▶ [Task item] Nothing but the lines from the top of the records through the line with "- Enter a value" should be returned, exactly, and without pictures.

▶ [Given data]
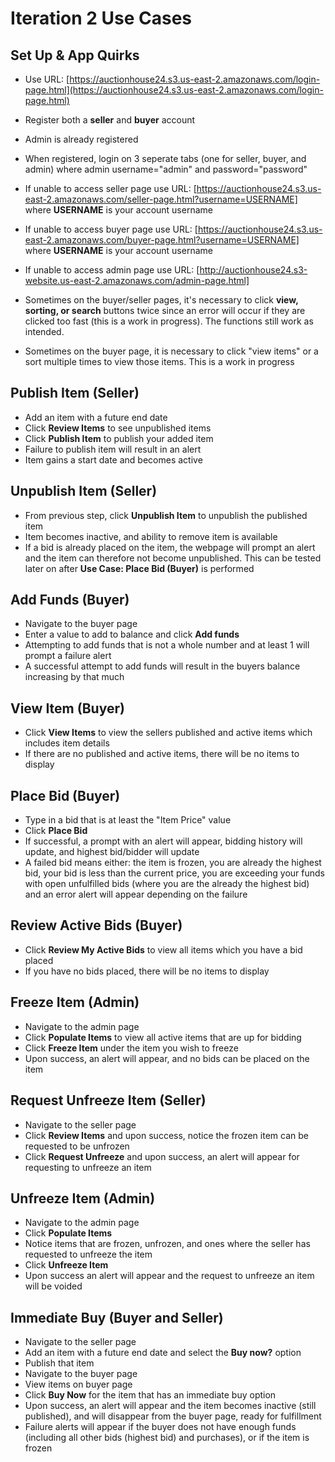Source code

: # Iteration 2 Use Cases

## Set Up & App Quirks
- Use URL: [https://auctionhouse24.s3.us-east-2.amazonaws.com/login-page.html](https://auctionhouse24.s3.us-east-2.amazonaws.com/login-page.html)
- Register both a **seller** and **buyer** account
- Admin is already registered
- When registered, login on 3 seperate tabs (one for seller, buyer, and admin) where admin username="admin" and password="password"
- If unable to access seller page use URL: [https://auctionhouse24.s3.us-east-2.amazonaws.com/seller-page.html?username=USERNAME] where **USERNAME** is your account username
- If unable to access buyer page use URL:  [https://auctionhouse24.s3.us-east-2.amazonaws.com/buyer-page.html?username=USERNAME] where **USERNAME** is your account username
- If unable to access admin page use URL: [http://auctionhouse24.s3-website.us-east-2.amazonaws.com/admin-page.html]
- Sometimes on the buyer/seller pages, it's necessary to click **view, sorting, or search** buttons twice since an error will occur if they are clicked too fast (this is a work in progress). The functions still work as intended.

- Sometimes on the buyer page, it is necessary to click "view items" or a sort multiple times to view those items. This is a work in progress

## Publish Item (Seller)
- Add an item with a future end date
- Click **Review Items** to see unpublished items
- Click **Publish Item** to publish your added item
- Failure to publish item will result in an alert
- Item gains a start date and becomes active

## Unpublish Item (Seller)
- From previous step, click **Unpublish Item** to unpublish the published item
- Item becomes inactive, and ability to remove item is available
- If a bid is already placed on the item, the webpage will prompt an alert and the item can therefore not become unpublished. This can be tested later on after **Use Case: Place Bid (Buyer)** is performed

## Add Funds (Buyer)
- Navigate to the buyer page
- Enter a value to add to balance and click **Add funds**
- Attempting to add funds that is not a whole number and at least 1 will prompt a failure alert
- A successful attempt to add funds will result in the buyers balance increasing by that much

## View Item (Buyer)
- Click **View Items** to view the sellers published and active items which includes item details
- If there are no published and active items, there will be no items to display

## Place Bid (Buyer)
- Type in a bid that is at least the "Item Price" value
- Click **Place Bid**
- If successful, a prompt with an alert will appear, bidding history will update, and highest bid/bidder will update
- A failed bid means either: the item is frozen, you are already the highest bid, your bid is less than the current price, you are exceeding your funds with open unfulfilled bids (where you are the already the highest bid) and an error alert will appear depending on the failure

## Review Active Bids (Buyer)
- Click **Review My Active Bids** to view all items which you have a bid placed
- If you have no bids placed, there will be no items to display

## Freeze Item (Admin)
- Navigate to the admin page
- Click **Populate Items** to view all active items that are up for bidding
- Click **Freeze Item** under the item you wish to freeze
- Upon success, an alert will appear, and no bids can be placed on the item

## Request Unfreeze Item (Seller)
- Navigate to the seller page
- Click **Review Items** and upon success, notice the frozen item can be requested to be unfrozen
- Click **Request Unfreeze** and upon success, an alert will appear for requesting to unfreeze an item

## Unfreeze Item (Admin)
- Navigate to the admin page
- Click **Populate Items**
- Notice items that are frozen, unfrozen, and ones where the seller has requested to unfreeze the item
- Click **Unfreeze Item**
- Upon success an alert will appear and the request to unfreeze an item will be voided

## Immediate Buy (Buyer and Seller)
- Navigate to the seller page
- Add an item with a future end date and select the **Buy now?** option
- Publish that item
- Navigate to the buyer page
- View items on buyer page
- Click **Buy Now** for the item that has an immediate buy option
- Upon success, an alert will appear and the item becomes inactive (still published), and will disappear from the buyer page, ready for fulfillment
- Failure alerts will appear if the buyer does not have enough funds (including all other bids (highest bid) and purchases), or if the item is frozen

▶ [Expected answer]
Source code

: # Iteration 2 Use Cases

## Set Up & App Quirks
- Use URL: [https://auctionhouse24.s3.us-east-2.amazonaws.com/login-page.html](https://auctionhouse24.s3.us-east-2.amazonaws.com/login-page.html)
- Register both a **seller** and **buyer** account
- Admin is already registered
- When registered, login on 3 seperate tabs (one for seller, buyer, and admin) where admin username="admin" and password="password"
- If unable to access seller page use URL: [https://auctionhouse24.s3.us-east-2.amazonaws.com/seller-page.html?username=USERNAME] where **USERNAME** is your account username
- If unable to access buyer page use URL:  [https://auctionhouse24.s3.us-east-2.amazonaws.com/buyer-page.html?username=USERNAME] where **USERNAME** is your account username
- If unable to access admin page use URL: [http://auctionhouse24.s3-website.us-east-2.amazonaws.com/admin-page.html]
- Sometimes on the buyer/seller pages, it's necessary to click **view, sorting, or search** buttons twice since an error will occur if they are clicked too fast (this is a work in progress). The functions still work as intended.

- Sometimes on the buyer page, it is necessary to click "view items" or a sort multiple times to view those items. This is a work in progress

## Publish Item (Seller)
- Add an item with a future end date
- Click **Review Items** to see unpublished items
- Click **Publish Item** to publish your added item
- Failure to publish item will result in an alert
- Item gains a start date and becomes active

## Unpublish Item (Seller)
- From previous step, click **Unpublish Item** to unpublish the published item
- Item becomes inactive, and ability to remove item is available
- If a bid is already placed on the item, the webpage will prompt an alert and the item can therefore not become unpublished. This can be tested later on after **Use Case: Place Bid (Buyer)** is performed

## Add Funds (Buyer)
- Navigate to the buyer page
- Enter a value to add to balance and click **Add funds**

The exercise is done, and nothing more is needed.